Oxygen is an essential element for brain activity. The brain is a metabolic engine that requires 20% of the body’s metabolic energy, despite being only 2% of the human body mass . Two thirds of brain’s metabolic energy is dedicated to supporting neural spiking activity. Much of the O2 dependent ATP metabolism in single neurons is used by energetic Na/K-ATPase pumps that transport 3Na+ outwards with 2K+ inward against their concentration gradients for each ATP hydrolyzed [2,3]. However, understanding the relationship between seizures and real-time oxygen dynamics has been restricted by current technical limitations. Computational models can offer insight to help understand the measurements from experiments.
We have performed experiments relating seizure activity at the cellular level with simultaneous real-time O2 microdomain measurements. In this paper, we build a mathematical neuron model that extends the Hodgkin-Huxley formalism containing leak currents for sodium, potassium and chloride ions, transient sodium currents, and delayed rectifier potassium currents. This neuron was embedded within an extracellular space and a simplified glia-endothelium system.

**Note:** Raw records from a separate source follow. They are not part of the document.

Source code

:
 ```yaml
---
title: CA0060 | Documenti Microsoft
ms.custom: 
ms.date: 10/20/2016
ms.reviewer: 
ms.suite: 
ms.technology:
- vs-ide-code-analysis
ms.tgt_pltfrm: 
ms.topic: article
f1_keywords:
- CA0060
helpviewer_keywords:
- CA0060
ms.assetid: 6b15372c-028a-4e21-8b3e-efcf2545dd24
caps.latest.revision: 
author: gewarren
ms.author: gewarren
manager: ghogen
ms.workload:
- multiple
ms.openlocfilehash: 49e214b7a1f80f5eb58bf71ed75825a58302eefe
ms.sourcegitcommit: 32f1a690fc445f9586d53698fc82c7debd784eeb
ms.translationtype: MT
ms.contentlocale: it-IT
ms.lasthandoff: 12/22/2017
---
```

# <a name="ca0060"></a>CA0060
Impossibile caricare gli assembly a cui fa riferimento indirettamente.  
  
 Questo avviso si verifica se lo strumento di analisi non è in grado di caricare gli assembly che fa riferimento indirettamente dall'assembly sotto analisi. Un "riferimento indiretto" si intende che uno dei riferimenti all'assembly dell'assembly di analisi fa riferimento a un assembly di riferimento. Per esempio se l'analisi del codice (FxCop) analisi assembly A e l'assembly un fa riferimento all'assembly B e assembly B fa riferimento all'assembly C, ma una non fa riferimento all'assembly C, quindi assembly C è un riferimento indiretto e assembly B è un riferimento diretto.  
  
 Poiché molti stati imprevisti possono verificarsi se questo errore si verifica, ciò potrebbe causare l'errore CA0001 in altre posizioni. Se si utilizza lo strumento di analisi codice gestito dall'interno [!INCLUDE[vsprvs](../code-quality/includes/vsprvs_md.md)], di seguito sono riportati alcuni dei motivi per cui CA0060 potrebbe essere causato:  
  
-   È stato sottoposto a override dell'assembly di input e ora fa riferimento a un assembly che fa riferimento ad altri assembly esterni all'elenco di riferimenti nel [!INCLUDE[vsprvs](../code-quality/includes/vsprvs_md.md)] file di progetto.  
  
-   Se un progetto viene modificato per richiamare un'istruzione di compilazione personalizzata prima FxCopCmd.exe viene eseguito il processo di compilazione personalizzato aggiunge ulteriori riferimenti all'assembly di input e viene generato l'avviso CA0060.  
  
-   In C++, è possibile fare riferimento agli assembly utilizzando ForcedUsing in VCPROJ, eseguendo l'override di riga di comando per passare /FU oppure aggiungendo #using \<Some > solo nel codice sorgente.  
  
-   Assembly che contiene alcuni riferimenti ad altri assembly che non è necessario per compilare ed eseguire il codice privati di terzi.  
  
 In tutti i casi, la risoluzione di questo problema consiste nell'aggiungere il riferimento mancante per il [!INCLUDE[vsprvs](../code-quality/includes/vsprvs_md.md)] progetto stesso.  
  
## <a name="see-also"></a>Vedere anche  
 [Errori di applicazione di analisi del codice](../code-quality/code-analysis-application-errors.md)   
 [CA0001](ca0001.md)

The Na+ and K+ ion concentrations as well as extracellular oxygen density were continuously estimated. Hypoxia was modeled by reducing both neuron and glial Na/K-ATPase pump activities.
During seizure events, the extracellular K+ and intracellular Na+ were increased, which further activated the Na/K-ATPase pump activity. Energy (ATP) and O2 demand were simultaneously increased. Therefore, local available [O2] decreased substantially during seizure events, and the apparent O2 debt substantially outlasts the intense electrical activity of a seizure, as shown in Figure 1. This result is consistent with experimental data . We also observed that hypoxia alone can induce seizure like events, which occurs only in a narrow range of bath oxygen pressure, reflecting experimental observations. Lastly, we reproduced the interplay between excitatory and inhibitory neurons seen in experiments. Our model accounts for the different [O2] levels that we have observed during seizures in pyramidal cell layers vs. inhibitory (oriens lacunosum moleculare) cell layers. Our work suggests the critical importance of modeling extracellular ion concentration and oxygen dynamics to properly understand the underlying mechanisms behind seizure and related phenomena.
Figure 1. Membrane potentials (top trace), extracellular potassium concentration (middle trace), and oxygen density (bottom trace) from a single model neuron during a seizure event. The time course of [O2] debt is qualitatively similar to that observed experimentally.